Ozone, heavy metals, and particulates can lead to oxidative stress, essentially “rusting” proteins and lipids, said Ritz, the UCLA researcher. Worse, chemicals known as polycyclic aromatic hydrocarbons or PAHs can break the DNA within the cell.

Rudel, of the Silent Spring Institute, pointed to a study that found 3,000 new breast cancer cases with each increase in particulates.

Pesticides and herbicides

Most of the research on pesticide exposure has focused on people, mostly men, who apply the chemicals and thus are exposed to high levels, and these studies have found an association with higher cancer rates.

But a UCLA study published last year looked at more routine exposures. It found higher rates of thyroid cancer among people who lived within 500 meters of a place where any of 10 pesticides were applied. Dr. Avital Harari, the senior author, said the neighbors most likely inhaled the chemicals, but it’s possible it landed on their food or filtered down onto surfaces.

The chemical most consistently linked to cancer was paraquat, a powerful herbicide that can only be used commercially. But an association was also found with glyphosate, a weed killer found in Roundup.

The cancer risks were strongest among people over 65. But young people were also affected. Indeed, Harari, an endocrine surgeon at UCLA Health, initiated the study because when she moved to California, she noticed much more advanced cases of thyroid cancer, and suspected agriculture. “I started treating 20-year-old females with metastatic thyroid cancer,” not a typical age for such severe illness, she said.
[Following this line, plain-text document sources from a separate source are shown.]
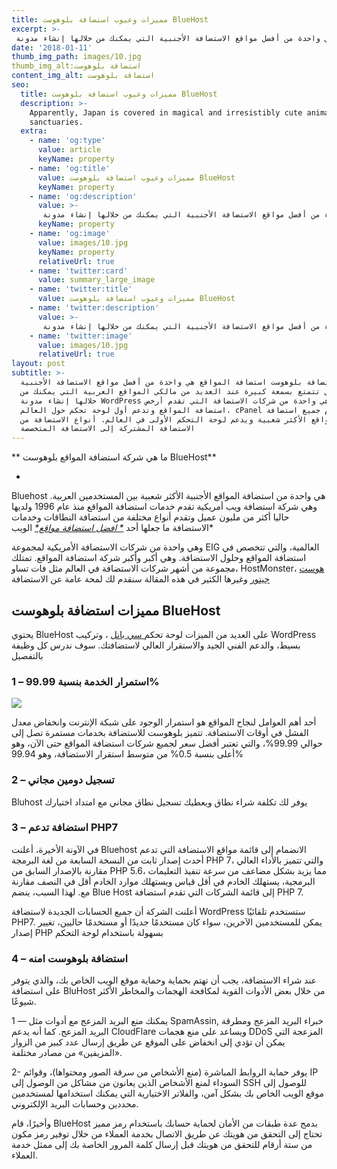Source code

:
 ```yaml
---
title: مميزات وعيوب استضافة بلوهوست BlueHost
excerpt: >-
 مراجعة شركة استضافة بلوهوست استضافة المواقع هي واحدة من أفضل مواقع الاستضافة الأجنبية التي يمكنك من خلالها إنشاء مدونة WordPress.
date: '2018-01-11'
thumb_img_path: images/10.jpg
thumb_img_alt:استضافة بلوهوست
content_img_alt: استضافة بلوهوست
seo:
  title: مميزات وعيوب استضافة بلوهوست BlueHost
  description: >-
    Apparently, Japan is covered in magical and irresistibly cute animal
    sanctuaries.
  extra:
    - name: 'og:type'
      value: article
      keyName: property
    - name: 'og:title'
      value: مميزات وعيوب استضافة بلوهوست BlueHost
      keyName: property
    - name: 'og:description'
      value: >-
       مراجعة شركة استضافة بلوهوست استضافة المواقع هي واحدة من أفضل مواقع الاستضافة الأجنبية التي يمكنك من خلالها إنشاء مدونة WordPress.
      keyName: property
    - name: 'og:image'
      value: images/10.jpg
      keyName: property
      relativeUrl: true
    - name: 'twitter:card'
      value: summary_large_image
    - name: 'twitter:title'
      value: مميزات وعيوب استضافة بلوهوست BlueHost
    - name: 'twitter:description'
      value: >-
       مراجعة شركة استضافة بلوهوست استضافة المواقع هي واحدة من أفضل مواقع الاستضافة الأجنبية التي يمكنك من خلالها إنشاء مدونة WordPress.
    - name: 'twitter:image'
      value: images/10.jpg
      relativeUrl: true
layout: post
subtitle: >-
  شركة استضافة بلوهوست استضافة المواقع هي واحدة من أفضل مواقع الاستضافة الأجنبية
  التي تتمتع بسمعة كبيرة عند العديد من مالكي المواقع العربية التي يمكنك من
  خلالها إنشاء مدونة WordPress وهي واحدة من شركات الاستضافة التي تقدم أرخص
  استضافة المواقع وتدعم أول لوحة تحكم حول العالم، cPanel تقدم جميع استضافة
  المواقع الأكثر شعبية ويدعم لوحة التحكم الأولى في العالم. أنواع الاستضافة من
  الاستضافة المشتركة إلى الاستضافة المتخصصة
---
```

**
ما هي شركة استضافة المواقع بلوهوست BlueHost**




*
Bluehost هي واحدة من استضافة المواقع الأجنبية الأكثر شعبية بين المستخدمين 
العربية. وهي شركة استضافة ويب أمريكية تقدم خدمات استضافة المواقع منذ عام 1996 
ولديها حاليا أكثر من مليون عميل وتقدم أنواع مختلفة من استضافة النطاقات وخدمات 
الاستضافة ما جعلها أحد *[*
افضل استضافة مواقع*](https://afdlhost.com/best-hosting/)* 
الويب*


وهي واحدة من شركات الاستضافة الأمريكية لمجموعة EIG العالمية، والتي تتخصص في 
استضافة المواقع وحلول الاستضافة. وهي أكبر وأكبر شركة استضافة المواقع. تمتلك 
مجموعة من أشهر شركات الاستضافة في العالم مثل فات تساو، HostMonster، [
هوست جيتور](https://afdlhost.com/hostgator/) 
وغيرها الكثير في هذه المقالة سنقدم لك لمحة عامة عن الاستضافة 

## **&#xA;مميزات استضافة بلوهوست BlueHost**


يحتوي BlueHost على العديد من الميزات لوحة تحكم[ 
سي بانل](https://afdlhost.com/cpanel-webhosting) 
، وتركيب WordPress بسيط، والدعم الفني الجيد والاستقرار العالي لاستضافتك. سوف 
ندرس كل وظيفة بالتفصيل


### **&#xA;1 – استمرار الخدمة بنسبة 99.99%**

![](https://lh4.googleusercontent.com/gD4KrDIPIWCnTEbF7X86RX9HTHmokI4jSF3G3sk6PTqf0Cq0JJIu_WqW-5T51nmm3i3-Cn6BB9EbvIaZBzmV1QSIooCKDpROleW24gH2YQJrhw075oRUp7Bo9nya9pzV8hWBrBmv)


أحد أهم العوامل لنجاح المواقع هو استمرار الوجود على شبكة الإنترنت وانخفاض معدل 
الفشل في أوقات الاستضافة. تتميز بلوهوست للاستضافة بخدمات مستمرة تصل إلى حوالي 
99.99%، والتي تعتبر أفضل سعر لجميع شركات استضافة المواقع حتى الآن، وهو أعلى 
بنسبة 0.5% من متوسط استقرار الاستضافة، وهو 99.94%

### **&#xA;2 – تسجيل دومين مجاني**


Bluhost يوفر لك تكلفة شراء نطاق ويعطيك تسجيل نطاق مجاني مع امتداد اختيارك

### **&#xA;3 – استضافة تدعم PHP7**


في الآونة الأخيرة، أعلنت Bluehost الانضمام إلى قائمة مواقع الاستضافة التي تدعم 
أحدث إصدار ثابت من النسخة السابعة من لغة البرمجة PHP 7، والتي تتميز بالأداء 
العالي مقارنة بالإصدار السابق من PHP 5.6، مما يزيد بشكل مضاعف من سرعة تنفيذ 
التعليمات البرمجية، يستهلك الخادم في أقل قياس ويستهلك موارد الخادم أقل في النصف 
مقارنة مع. لهذا السبب، ينضم Blue Host إلى قائمة الشركات التي تقدم استضافة PHP 7.


أعلنت الشركة أن جميع الحسابات الجديدة لاستضافة WordPress ستستخدم تلقائيًا PHP7. 
يمكن للمستخدمين الآخرين، سواء كان مستخدمًا جديدًا أو مستخدمًا حاليين، تغيير 
إصدار PHP بسهولة باستخدام لوحة التحكم

### **&#xA;4 – استضافة بلوهوست امنه**


عند شراء الاستضافة، يجب أن تهتم بحماية وحماية موقع الويب الخاص بك، والذي يتوفر 
على استضافة BluHost من خلال بعض الأدوات القوية لمكافحة الهجمات والمخاطر الأكثر 
شيوعًا.


1 — يمكنك منع البريد المزعج مع أدوات مثل SpamAssin, خبراء البريد المزعج ومطرقة 
البريد المزعج. كما أنه يدعم CloudFlare ويساعد على منع هجمات DDoS المزعجة التي 
يمكن أن تؤدي إلى انخفاض على الموقع عن طريق إرسال عدد كبير من الزوار «المزيفين» 
من مصادر مختلفة.


2- يوفر حماية الروابط المباشرة (منع الأشخاص من سرقة الصور ومحتواها)، وقوائم IP 
السوداء لمنع الأشخاص الذين يعانون من مشاكل من الوصول إلى SSH للوصول إلى موقع 
الويب الخاص بك بشكل آمن، والفلاتر الاختيارية التي يمكنك استخدامها لمستخدمين 
محددين وحسابات البريد الإلكتروني.


وأخيرًا، قام BlueHost بدمج عدة طبقات من الأمان لحماية حسابك باستخدام رمز مميز 
تحتاج إلى التحقق من هويتك عن طريق الاتصال بخدمة العملاء من خلال توفير رمز مكون 
من ستة أرقام للتحقق من هويتك قبل إرسال كلمة المرور الخاصة بك إلى ممثل خدمة 
العملاء.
Asked whether she believes pesticides are playing a role in the rise in early-onset cancers, Harari said, “I think they are.” Many factors are at play, she said, including obesity and potentially other environmental exposures, but “Pesticides are at least a piece of the puzzle.”

What you can do

There are steps you can take to reduce your exposure to environmental toxins, even if you can’t avoid them altogether. Messerlian avoids plastic. She packs food in foil or in glass containers, and never uses a nonstick frying pan. When her son orders a take-out pizza, she immediately removes it from the box, which has a coated surface.

If you’re worried about air pollution, buy an air purifier that filters particles, advises Schwartz, who has two of them in his house.

Online resources provide other suggestions. The Silent Spring Institute offers an app, called DetoxMe, that guides you through safer choices. The Environmental Working Group’s Healthy Living app rates 120,000 food and personal care products, and the organization offers an array of consumer guides.

But in the end, you can’t escape all the toxins in the environment, and it’s not clear whether efforts to avoid them will make a difference.

Even Messerlian says “the best thing you can do” is make lifestyle changes: eat fresh fruits and vegetables, exercise, sleep well, and reduce consumption of processed foods.

“We have to tip the balance from the bad stuff,” she said.

Ritz, of UCLA, notes that greens and other vegetables contain antioxidants. “So even if you’re exposed to air pollution that is causing oxidative stress, antioxidants can counter it.”